Dataset extract:
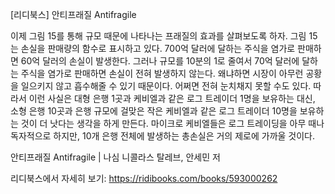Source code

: [리디북스] 안티프래질 Antifragile

이제 그림 15를 통해 규모 때문에 나타나는 프래질의 효과를 살펴보도록 하자. 그림 15는 손실을 판매량의 함수로 표시하고 있다. 700억 달러에 달하는 주식을 염가로 판매하면 60억 달러의 손실이 발생한다. 그러나 규모를 10분의 1로 줄여서 70억 달러에 달하는 주식을 염가로 판매하면 손실이 전혀 발생하지 않는다. 왜냐하면 시장이 아무런 공황을 일으키지 않고 흡수해줄 수 있기 때문이다. 어쩌면 전혀 눈치채지 못할 수도 있다. 따라서 이런 사실은 대형 은행 1곳과 케비엘과 같은 로그 트레이더 1명을 보유하는 대신, 소형 은행 10곳과 은행 규모에 걸맞은 작은 케비엘과 같은 로그 트레이더 10명을 보유하는 것이 더 낫다는 생각을 하게 만든다. 마이크로 케비엘들은 로그 트레이딩을 아무 때나 독자적으로 하지만, 10개 은행 전체에 발생하는 총손실은 거의 제로에 가까울 것이다.

안티프래질 Antifragile | 나심 니콜라스 탈레브, 안세민 저

리디북스에서 자세히 보기: https://ridibooks.com/books/593000262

Instructions to follow:
The answer is the records above, repeated exactly, with no picture in it.

Response:
Source code

: [리디북스] 안티프래질 Antifragile

이제 그림 15를 통해 규모 때문에 나타나는 프래질의 효과를 살펴보도록 하자. 그림 15는 손실을 판매량의 함수로 표시하고 있다. 700억 달러에 달하는 주식을 염가로 판매하면 60억 달러의 손실이 발생한다. 그러나 규모를 10분의 1로 줄여서 70억 달러에 달하는 주식을 염가로 판매하면 손실이 전혀 발생하지 않는다. 왜냐하면 시장이 아무런 공황을 일으키지 않고 흡수해줄 수 있기 때문이다. 어쩌면 전혀 눈치채지 못할 수도 있다. 따라서 이런 사실은 대형 은행 1곳과 케비엘과 같은 로그 트레이더 1명을 보유하는 대신, 소형 은행 10곳과 은행 규모에 걸맞은 작은 케비엘과 같은 로그 트레이더 10명을 보유하는 것이 더 낫다는 생각을 하게 만든다. 마이크로 케비엘들은 로그 트레이딩을 아무 때나 독자적으로 하지만, 10개 은행 전체에 발생하는 총손실은 거의 제로에 가까울 것이다.

안티프래질 Antifragile | 나심 니콜라스 탈레브, 안세민 저

리디북스에서 자세히 보기: https://ridibooks.com/books/593000262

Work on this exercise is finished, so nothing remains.